Université d’Austin, Texas. Le psychologue David Gilden, assisté de Christy Price, son talentueux étudiant diplômé, montrent à 48 étudiants sans défense (i.e non diplômés) des objets en mouvement, animés par de puissants ordinateurs. Réprimant à grand peine la nausée qui rapidement les gagne, nos malheureux étudiants regardent des objets s’éloigner et se rapprocher d’eux, s’élever vers le ciel pour retomber ensuite, jaillir de la droite puis disparaître et reparaître de la gauche et, torture des tortures, tourner, tourner, tourner… La lumière se rallume. Roulant des yeux impitoyables, Gilden demande : « alors ? ils allaient dans quel sens les objets ? ». Réponse des étudiants téméraires : « Ben… devant puis vers nous, en haut, en bas, de la droite vers la gauche… pis après ch’ais plus ». Pas moyen de se souvenir dans quel sens se déplaçaient les fameux objets tournants…

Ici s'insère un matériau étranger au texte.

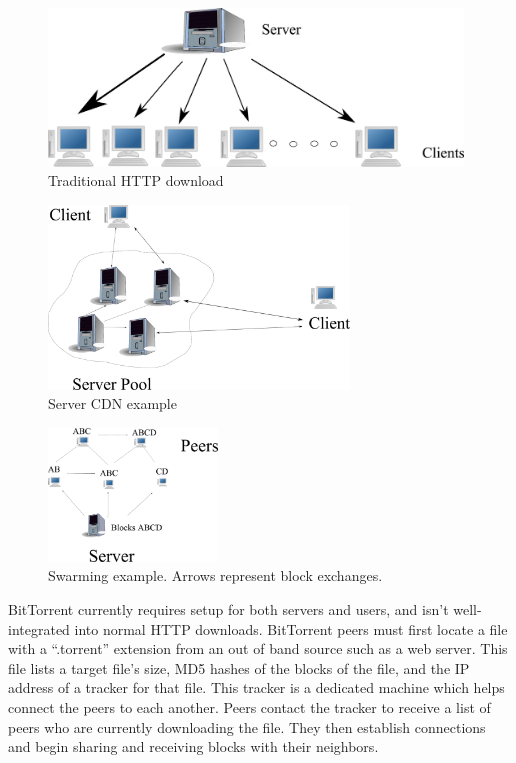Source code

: \begin{figure}
\begin{center}
   \includegraphics[width=11cm]{description_pics/traditional_http.png}
    \caption{Traditional HTTP download}
 \label{fig:traditional_http}
 \end{center}
\end{figure}
\begin{figure}
    \centering
  \includegraphics[width=8cm]{description_pics/server_side_only.png}
  \caption{Server CDN example}
  \label{fig:server_only}
\end{figure}   
\begin{figure}
 \centering
 \includegraphics[width=4.5cm]{description_pics/normal_swarm.png}
 \caption{Swarming example.  Arrows represent block exchanges.}
 \label{fig:normal_swarm}
\end{figure}

BitTorrent currently requires setup for both servers and users, and isn't well-integrated into normal HTTP downloads.  BitTorrent peers must first locate a file with a ``.torrent'' extension from an out of band source such as a web server.  This file lists a target file's size, MD5 hashes of the blocks of the file, and the IP address of a tracker for that file.  This tracker is a dedicated machine which helps connect the peers to each another.  Peers contact the tracker to receive a list of peers who are currently downloading the file.  They then establish connections and begin sharing and receiving blocks with their neighbors.

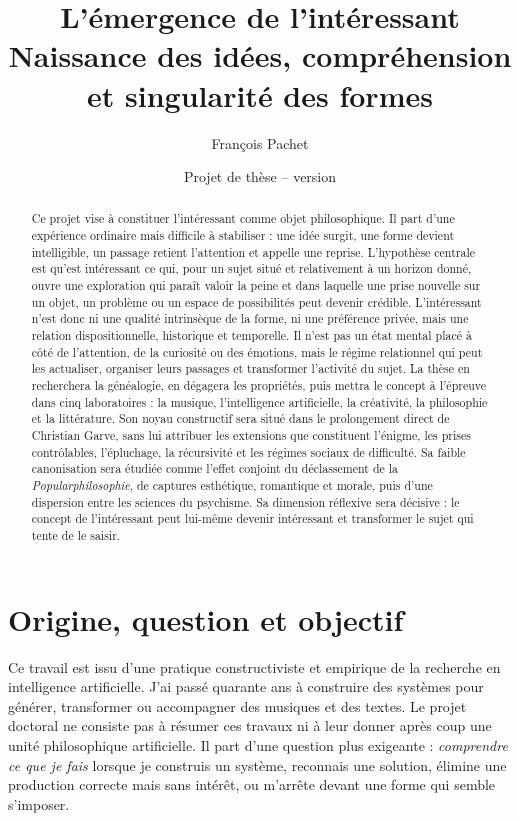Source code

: \documentclass[11pt,a4paper]{article}
\title{L'émergence de l'intéressant\\
\large Naissance des idées, compréhension et singularité des formes}
\author{François Pachet}
\date{Projet de thèse -- version \projectversion\\\small \projectdate}
\begin{document}
\maketitle

\begin{abstract}
Ce projet vise à constituer l'intéressant comme objet philosophique. Il part
d'une expérience ordinaire mais difficile à stabiliser : une idée surgit, une
forme devient intelligible, un passage retient l'attention et appelle une
reprise. L'hypothèse centrale est qu'est intéressant ce qui, pour un sujet situé
et relativement à un horizon donné, ouvre une exploration qui paraît valoir la
peine et dans laquelle une prise nouvelle sur un objet, un problème ou un espace
de possibilités peut devenir crédible. L'intéressant n'est donc ni une qualité intrinsèque de la forme,
ni une préférence privée, mais une relation dispositionnelle, historique et
temporelle. Il n'est pas un état mental placé à côté de l'attention, de la
curiosité ou des émotions, mais le régime relationnel qui peut les actualiser,
organiser leurs passages et transformer l'activité du sujet. La thèse en
recherchera la généalogie, en dégagera les propriétés,
puis mettra le concept à l'épreuve dans cinq laboratoires : la musique,
l'intelligence artificielle, la créativité, la philosophie et la littérature.
Son noyau constructif sera situé dans le prolongement direct de Christian
Garve, sans lui attribuer les extensions que constituent l'énigme, les prises
contrôlables, l'épluchage, la récursivité et les régimes sociaux de difficulté.
Sa faible canonisation sera étudiée comme l'effet conjoint du déclassement de la
\emph{Popularphilosophie}, de captures esthétique, romantique et morale, puis
d'une dispersion entre les sciences du psychisme.
Sa dimension réflexive sera décisive : le concept de l'intéressant peut
lui-même devenir intéressant et transformer le sujet qui tente de le saisir.
\end{abstract}

\section{Origine, question et objectif}

Ce travail est issu d'une pratique constructiviste et empirique de la recherche
en intelligence artificielle. J'ai passé quarante ans à construire des systèmes
pour générer, transformer ou accompagner des musiques et des textes. Le projet
doctoral ne consiste pas à résumer ces travaux ni à leur donner après coup une
unité philosophique artificielle. Il part d'une question plus exigeante :
\emph{comprendre ce que je fais} lorsque je construis un système, reconnais une
solution, élimine une production correcte mais sans intérêt, ou m'arrête devant
une forme qui semble s'imposer.
\end{document}
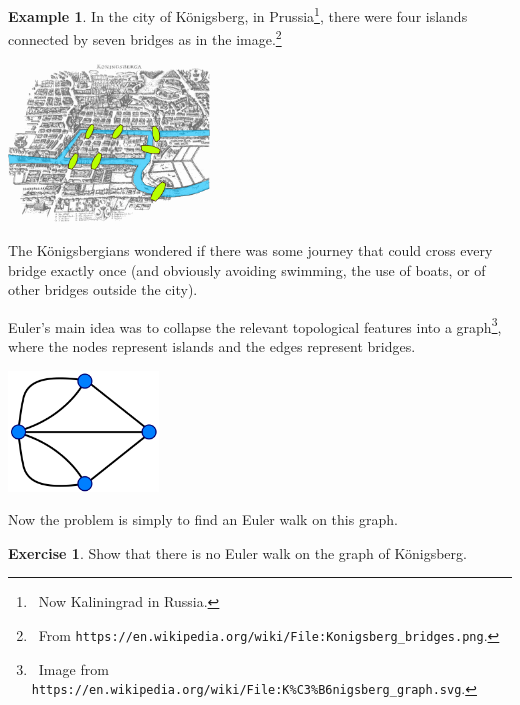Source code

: \documentclass[a4paper, 10pt]{amsart}
\theoremstyle{definition}
\newtheorem{ex}[thm]{Example}
\newtheorem{exercise}[thm]{Exercise}
\theoremstyle{remark}
\begin{document}
\begin{ex}
  In the city of K\"onigsberg, in Prussia\footnote{~Now Kaliningrad in Russia.}, there were four islands connected by seven bridges as
  in the image.\footnote{~From \texttt{https://en.wikipedia.org/wiki/File:Konigsberg\_bridges.png}.}
  \begin{center}
    \includegraphics[width=0.4\textwidth]{konig1}
  \end{center}
  The K\"onigsbergians wondered if there was some journey that could cross every bridge exactly once (and obviously avoiding swimming, the use of boats, or of
  other bridges outside the city).

  Euler's main idea was to collapse the relevant topological features into a graph\footnote{~Image from \texttt{https://en.wikipedia.org/wiki/File:K\%C3\%B6nigsberg\_graph.svg}.}, where the nodes represent islands and the edges represent bridges.
  \begin{center}
    \includegraphics[width=0.3\textwidth]{konig2}
  \end{center}
  Now the problem is simply to find an Euler walk on this graph.
\end{ex}

\begin{exercise}
  Show that there is no Euler walk on the graph of K\"onigsberg.
\end{exercise}
\end{document}
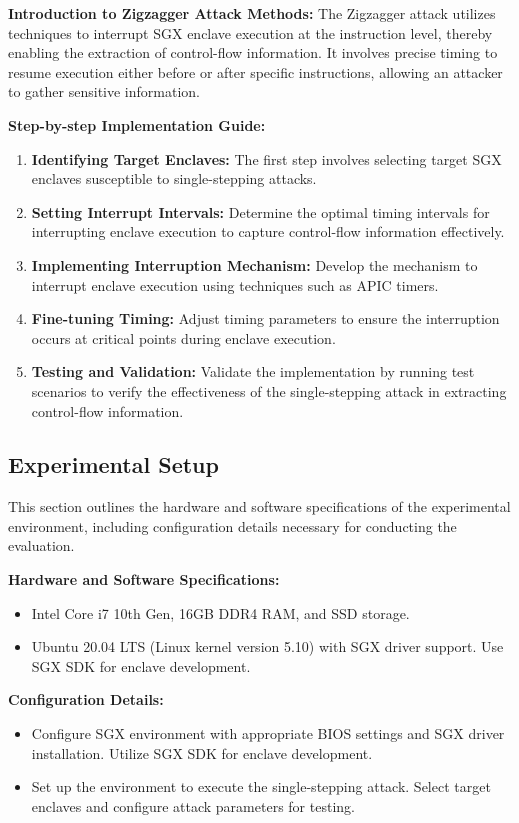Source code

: \documentclass{llncs}
\begin{document}
\textbf{Introduction to Zigzagger Attack Methods:}
The Zigzagger attack utilizes techniques to interrupt SGX enclave execution at the instruction level,
thereby enabling the extraction of control-flow information.
It involves precise timing to resume execution either before or after specific instructions,
allowing an attacker to gather sensitive information.

\textbf{Step-by-step Implementation Guide:}
\begin{enumerate}
  \item \textbf{Identifying Target Enclaves:} The first step involves selecting target SGX enclaves susceptible to single-stepping attacks.
  \item \textbf{Setting Interrupt Intervals:} Determine the optimal timing intervals for interrupting enclave execution to capture control-flow information effectively.
  \item \textbf{Implementing Interruption Mechanism:} Develop the mechanism to interrupt enclave execution using techniques such as APIC timers.
  \item \textbf{Fine-tuning Timing:} Adjust timing parameters to ensure the interruption occurs at critical points during enclave execution.
  \item \textbf{Testing and Validation:} Validate the implementation by running test scenarios to verify the effectiveness of the single-stepping attack in extracting control-flow information.
\end{enumerate}

\subsection{Experimental Setup}

This section outlines the hardware and software specifications of the experimental environment, including configuration details necessary for conducting the evaluation.

\textbf{Hardware and Software Specifications:}
\begin{itemize}
  \item Intel Core i7 10th Gen, 16GB DDR4 RAM, and SSD storage.
  \item Ubuntu 20.04 LTS (Linux kernel version 5.10) with SGX driver support. Use SGX SDK for enclave development.
\end{itemize}

\textbf{Configuration Details:}
\begin{itemize}
  \item
    Configure SGX environment with appropriate BIOS settings and SGX driver installation.
    Utilize SGX SDK for enclave development.
  \item
    Set up the environment to execute the single-stepping attack.
    Select target enclaves and configure attack parameters for testing.
\end{itemize}
\end{document}
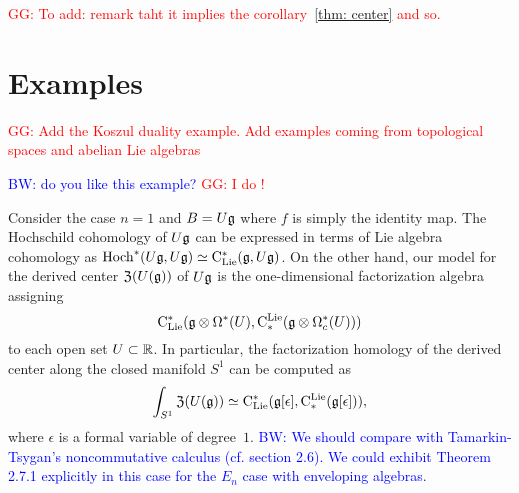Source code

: \documentclass[11pt]{amsart}
\numberwithin{equation}{section}
\def\brian{\textcolor{blue}{BW: }\textcolor{blue}}
\def\greg{\textcolor{red}{GG: }\textcolor{red}}
\begin{document}
\greg{To add: remark taht it implies the corollary~\ref{thm: center} and so.}

\section{Examples}


\greg{Add the Koszul duality example. Add examples coming from topological spaces and abelian Lie algebras}

\brian{do you like this example?} \greg{I do !}
\begin{eg}\label{eg: TT}
Consider the case $n=1$ and $B = U \mathfrak g$ where $f$ is simply the identity map. 
The Hochschild cohomology of $U \mathfrak g$ can be expressed in terms of Lie algebra cohomology as ${\rm Hoch}^*(U\mathfrak g,U\mathfrak g) \simeq {\rm C}_{\rm Lie}^*(\mathfrak g, U\mathfrak g)$. 
On the other hand, our model for the derived center ${\frak Z}(U(\mathfrak g))$ of $U \mathfrak g$ is the one-dimensional factorization algebra assigning 
\[
{\rm C}_{\rm Lie}^*(\mathfrak g \otimes \Omega^*(U), {\rm C}^{\rm Lie}_*( \mathfrak g \otimes \Omega^*_c(U)))
\]
to each open set $U \subset \mathbb R$.
In particular, the factorization homology of the derived center along the closed manifold $S^1$ can be computed as
\[
\int_{S^1} {\frak Z}(U(\mathfrak g)) \simeq {\rm C}_{\rm Lie}^*(\mathfrak g[\epsilon], {\rm C}^{\rm Lie}_*( \mathfrak g[\epsilon])),
\]
where $\epsilon$ is a formal variable of degree~$1$. 
\brian{We should compare with Tamarkin-Tsygan's noncommutative calculus (cf. section 2.6).
We could exhibit Theorem 2.7.1 explicitly in this case for the $E_n$ case with enveloping algebras.}
\end{eg}

%



  


%  
\end{document}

Si on ne s’en souvient pas, c’est parce qu’on s’en fout…
Les mouvements transversaux et rotatifs ont beau être saisis de la même manière par la rétine, être traités par la même zone du cerveau, ils ne sont pas stockés aussi longtemps par la mémoire. Cinq minutes après la visualisation, nous nous souvenons encore bien des mouvements transversaux, mais pour ce qui est des mouvements rotatifs, c’est le trou noir. Pas étonnant qu’on nous balance des spirales en mouvement pour nous hypnotiser…
D’après le très savant Dr Gilden, l’explication de cette curieuse découverte pourrait bien être simple si l’on se réfère à la théorie de l’évolution. Dans des temps reculés, il était de la plus haute importance pour nos ancêtres chasseurs de percevoir les mouvements transversaux de leur proie (de droite à gauche pour les crabes, de loin devant à trop près pour les buffles en furie, de bas en haut en bas pour les grenouilles à ressort). On ne peut pas dire, avance Gilden, qu’il y ait jamais eu pareil enjeu pour retenir les mouvements rotatifs (Devinette : qu’est-ce qui n’arrête pas de tourner et qui est important pour ta survie ? – Réponse : rien, faut bien le reconnaître). Et Gilden de conclure : « Apparemment, le traitement visuel n’est pas fonction de la complexité de l’image projetée sur la rétine, mais des conséquences pratiques de ce qui est vu ».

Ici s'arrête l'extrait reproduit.